DoT Says No to Mobile Number Portability

December 05, 2006 The decision of the department of telecommunications to reject the Telecom regulatory authority of India’s proposal for the implementation of portability in mobile services by April 2007 will deprive millions of Indian customers the freedom to choose service providers without changing their phone numbers.

Number portability allows a customer to move from one mobile service to another within GSM, and also between GSM and CDMA, while retaining the same number. It gives flexibility to customers and keeps operators on their toes lest their service quality falls.

According to an IDC survey, over 30 per cent of mobile subscribers would change their operators if they had number portability.

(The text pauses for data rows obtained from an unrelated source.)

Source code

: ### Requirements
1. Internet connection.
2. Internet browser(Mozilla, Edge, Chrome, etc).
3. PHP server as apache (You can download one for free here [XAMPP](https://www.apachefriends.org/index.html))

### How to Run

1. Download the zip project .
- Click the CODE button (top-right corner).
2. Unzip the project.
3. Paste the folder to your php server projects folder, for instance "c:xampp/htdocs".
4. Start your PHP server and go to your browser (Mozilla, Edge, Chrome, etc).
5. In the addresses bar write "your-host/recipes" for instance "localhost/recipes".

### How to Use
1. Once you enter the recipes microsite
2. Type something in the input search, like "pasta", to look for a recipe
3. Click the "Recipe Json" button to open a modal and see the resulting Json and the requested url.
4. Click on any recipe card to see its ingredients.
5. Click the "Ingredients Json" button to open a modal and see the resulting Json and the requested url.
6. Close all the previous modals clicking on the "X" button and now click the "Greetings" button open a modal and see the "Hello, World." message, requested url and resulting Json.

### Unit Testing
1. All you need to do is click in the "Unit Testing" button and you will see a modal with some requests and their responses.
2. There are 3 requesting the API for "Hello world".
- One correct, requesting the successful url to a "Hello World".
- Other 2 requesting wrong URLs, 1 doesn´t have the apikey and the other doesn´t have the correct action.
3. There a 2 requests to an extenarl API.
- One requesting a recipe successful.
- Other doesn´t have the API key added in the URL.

This is a very stupid decision by the DoT and is also ultimately harmful to the growth prospects of the telecom business in India. Right now the telecom companies are taking their customers for granted and are dishing out very crappy and unprofessional “service”.The only reason many customers grudingly stay is because of yes ‘Number Non-portability’.

Number portability would make the telecom companies stand up on their toes and deliver. It would also help lower the entry barriers for new operators to enter the market thus benefitting the customers with lower prices and also would spur innovation in the marketplace for new products, phones, plans and services. The present system looks like an oligarchy of 3-4 companies in each circle with all of them indulging in price fixing and keeping telephony costs artificially high and also showing utmost reluctance to introduce 3G services.

Is this why these big telcos oppose this proposal? that they might actually have to “serve” the customer rather than take him for a ride all the time with their fake smiles and award winning ads and jingles.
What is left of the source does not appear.